> _Task goal_: The reply should be the records repeated exactly, without any images.

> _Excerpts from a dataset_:
○ ○ ○ ○
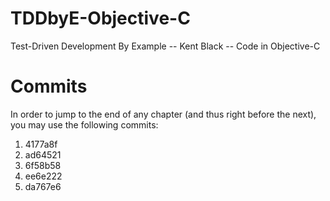 # TDDbyE-Objective-C
Test-Driven Development By Example -- Kent Black -- Code in Objective-C

# Commits

In order to jump to the end of any chapter (and thus right before the next), you may use the following commits:

1. 4177a8f
2. ad64521
3. 6f58b58
4. ee6e222
5. da767e6

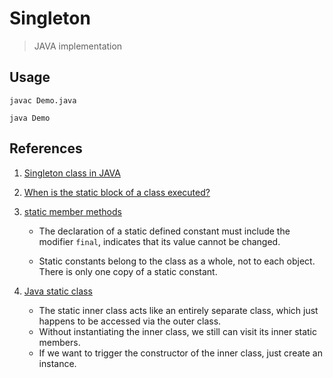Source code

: # Singleton

> JAVA implementation

## Usage
`javac Demo.java`

`java Demo`

## References

1. [Singleton class in JAVA](https://stackoverflow.com/questions/2111768/singleton-class-in-java)

2. [When is the static block of a class executed?](https://stackoverflow.com/questions/9130461/when-is-the-static-block-of-a-class-executed)

3. [static member methods](https://www.csee.umbc.edu/courses/undergraduate/202/spring11/lectures/static-members-methods.pdf)

    * The declaration of a static defined constant must include the modifier `final`, indicates that its value cannot be changed.

    * Static constants belong to the class as a whole, not to each object. There is only one copy of a static constant.

4. [Java static class](https://www.caveofprogramming.com/java/java-static-class-tutorial.html)

    * The static inner class acts like an entirely separate class, which just happens to be accessed via the outer class.
    * Without instantiating the inner class, we still can visit its inner static members.
    * If we want to trigger the constructor of the inner class, just create an instance.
○ ○ ○ ○
> _Solution_:
 # TDDbyE-Objective-C
Test-Driven Development By Example -- Kent Black -- Code in Objective-C

# Commits

In order to jump to the end of any chapter (and thus right before the next), you may use the following commits:

1. 4177a8f
2. ad64521
3. 6f58b58
4. ee6e222
5. da767e6

Source code

: # Singleton

> JAVA implementation

## Usage
`javac Demo.java`

`java Demo`

## References

1. [Singleton class in JAVA](https://stackoverflow.com/questions/2111768/singleton-class-in-java)

2. [When is the static block of a class executed?](https://stackoverflow.com/questions/9130461/when-is-the-static-block-of-a-class-executed)

3. [static member methods](https://www.csee.umbc.edu/courses/undergraduate/202/spring11/lectures/static-members-methods.pdf)

    * The declaration of a static defined constant must include the modifier `final`, indicates that its value cannot be changed.

    * Static constants belong to the class as a whole, not to each object. There is only one copy of a static constant.

4. [Java static class](https://www.caveofprogramming.com/java/java-static-class-tutorial.html)

    * The static inner class acts like an entirely separate class, which just happens to be accessed via the outer class.
    * Without instantiating the inner class, we still can visit its inner static members.
    * If we want to trigger the constructor of the inner class, just create an instance.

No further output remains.